Tehelkagate, as the alleged rape case has come to be known in the wider world, making both national and international headlines ever since the news broke about 10 days back, is being seen as the ‘Titanic moment’ of the organisation. Though it needs no introduction, still it would do well to encapsulate the ‘bullet points’, as it were, of this sensational sexual assault case.

Essentially, the allegations against Tarun Tejpal, the editor-in-chief of Tehelka, include two attempts at rape of a younger colleague in the same organisation, both times inside an elevator at the Grand Hyatt hotel about 10 kilometres from Panjim, Goa – the venue of
Tehelka
’s Thinkfest from 8 to 10 November 2013.

The incident became public after a series of emails exchanged between the young journalist and Shoma Chaudhury, the managing editor at Tehelka as well as Tejpal himself, were leaked into the media, ostensibly by some of the extremely disconcerted employees working at the magazine, a number of whom have now put in their papers. Young and dynamic journalists such as former literary editor Shougat Dasgupta, Ishan Tankha from the sports desk, photojournalist G Vishnu, Jay Mazoomdaar of the online portal, as well as Revati Laul, former assistant editor at the weekly magazine offered their resignations to protest against the shabby manner in which the
Tehelka
management, represented by Shoma Chaudhury herself, left the assaulted journalist truly disgruntled.

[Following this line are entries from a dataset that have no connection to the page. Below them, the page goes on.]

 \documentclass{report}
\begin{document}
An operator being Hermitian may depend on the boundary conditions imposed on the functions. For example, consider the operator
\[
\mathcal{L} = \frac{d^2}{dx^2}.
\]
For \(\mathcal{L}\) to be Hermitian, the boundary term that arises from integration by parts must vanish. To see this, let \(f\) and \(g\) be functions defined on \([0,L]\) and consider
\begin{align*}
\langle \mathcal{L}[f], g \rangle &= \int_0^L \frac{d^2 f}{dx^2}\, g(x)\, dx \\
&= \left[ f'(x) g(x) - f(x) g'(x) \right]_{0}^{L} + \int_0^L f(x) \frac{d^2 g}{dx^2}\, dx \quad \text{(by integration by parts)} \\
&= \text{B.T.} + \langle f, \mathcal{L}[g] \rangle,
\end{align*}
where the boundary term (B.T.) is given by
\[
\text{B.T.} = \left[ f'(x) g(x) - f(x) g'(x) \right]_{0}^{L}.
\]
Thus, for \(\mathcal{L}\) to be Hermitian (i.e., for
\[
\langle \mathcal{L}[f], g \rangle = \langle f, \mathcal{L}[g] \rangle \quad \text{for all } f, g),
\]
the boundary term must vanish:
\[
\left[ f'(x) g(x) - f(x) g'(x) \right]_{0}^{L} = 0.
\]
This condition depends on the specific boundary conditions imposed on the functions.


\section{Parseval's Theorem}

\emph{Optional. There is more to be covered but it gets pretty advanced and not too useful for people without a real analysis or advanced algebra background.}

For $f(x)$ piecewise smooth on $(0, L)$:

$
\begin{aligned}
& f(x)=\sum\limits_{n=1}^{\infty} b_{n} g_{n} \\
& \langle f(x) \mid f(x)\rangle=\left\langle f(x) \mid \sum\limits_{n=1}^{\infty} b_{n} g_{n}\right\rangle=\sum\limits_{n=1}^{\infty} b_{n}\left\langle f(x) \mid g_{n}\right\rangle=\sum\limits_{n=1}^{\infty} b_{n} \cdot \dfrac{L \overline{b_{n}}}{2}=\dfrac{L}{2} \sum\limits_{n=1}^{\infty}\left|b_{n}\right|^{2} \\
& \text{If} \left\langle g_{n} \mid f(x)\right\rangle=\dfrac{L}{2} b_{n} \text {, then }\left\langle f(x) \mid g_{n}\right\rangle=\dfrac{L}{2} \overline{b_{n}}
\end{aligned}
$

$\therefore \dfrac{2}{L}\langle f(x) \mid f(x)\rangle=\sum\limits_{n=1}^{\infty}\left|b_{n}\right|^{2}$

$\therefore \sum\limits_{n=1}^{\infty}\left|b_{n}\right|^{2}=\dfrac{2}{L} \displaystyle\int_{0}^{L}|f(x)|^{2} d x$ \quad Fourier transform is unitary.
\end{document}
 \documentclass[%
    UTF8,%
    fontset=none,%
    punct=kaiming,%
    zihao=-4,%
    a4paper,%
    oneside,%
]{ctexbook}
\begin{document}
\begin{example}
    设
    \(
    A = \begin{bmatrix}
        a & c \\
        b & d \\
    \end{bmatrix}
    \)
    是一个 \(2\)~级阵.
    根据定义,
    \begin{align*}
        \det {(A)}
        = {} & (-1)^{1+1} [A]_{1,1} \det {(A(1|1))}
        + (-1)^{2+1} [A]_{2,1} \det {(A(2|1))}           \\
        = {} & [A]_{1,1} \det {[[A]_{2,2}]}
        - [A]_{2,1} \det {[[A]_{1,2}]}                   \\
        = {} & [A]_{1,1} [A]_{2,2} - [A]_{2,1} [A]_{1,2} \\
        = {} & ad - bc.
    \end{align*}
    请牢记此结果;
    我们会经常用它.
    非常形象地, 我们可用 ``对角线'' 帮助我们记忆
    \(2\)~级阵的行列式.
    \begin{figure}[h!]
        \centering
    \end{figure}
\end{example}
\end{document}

Eventually, after more than a week of facing the firing squad, Chaudhury, too, stepped down. However, as the emails, supposedly written in order to be circulated within the organisation, got out in installments, the picture gradually emerged. And, it was a horrifying, deeply disturbing portrait of the media as a site of rampant abuse of power and position.

As conflicting accounts of what had happened inside the elevator of the five-star hotel in Goa started hitting the public sphere, scathing commentaries ripped apart the man who was once the posterboy of flamboyant, ‘edgy’ journalism. Though a good section of the mainstream print media resorted to the familiar technique of blacking out a story (on the first day) that would cast aspersion on one of their own, this newspaper, the prominent English news channels, along with Twitter, dared to cover the incident with the seriousness that it deserved. In editorial after editorial, Millennium Post dissected what another commentator had termed the ‘tangled tonalities of Mr Tejpal’. We not only criticised, but condemned without mincing words, Tarun Tejpal’s ‘laceration’, his ‘bad lapse of judgement, misreading of a situation’ and his grandiose, self-exculpatory ‘recusal for six months’ as an ‘atonement’ for something that was clearly a criminal misconduct, an act of aggravated violation of a woman’s bodily integrity, and in fact, ‘rape’, under the amended Criminal Procedure Code (Anti-Rape Act, 2013).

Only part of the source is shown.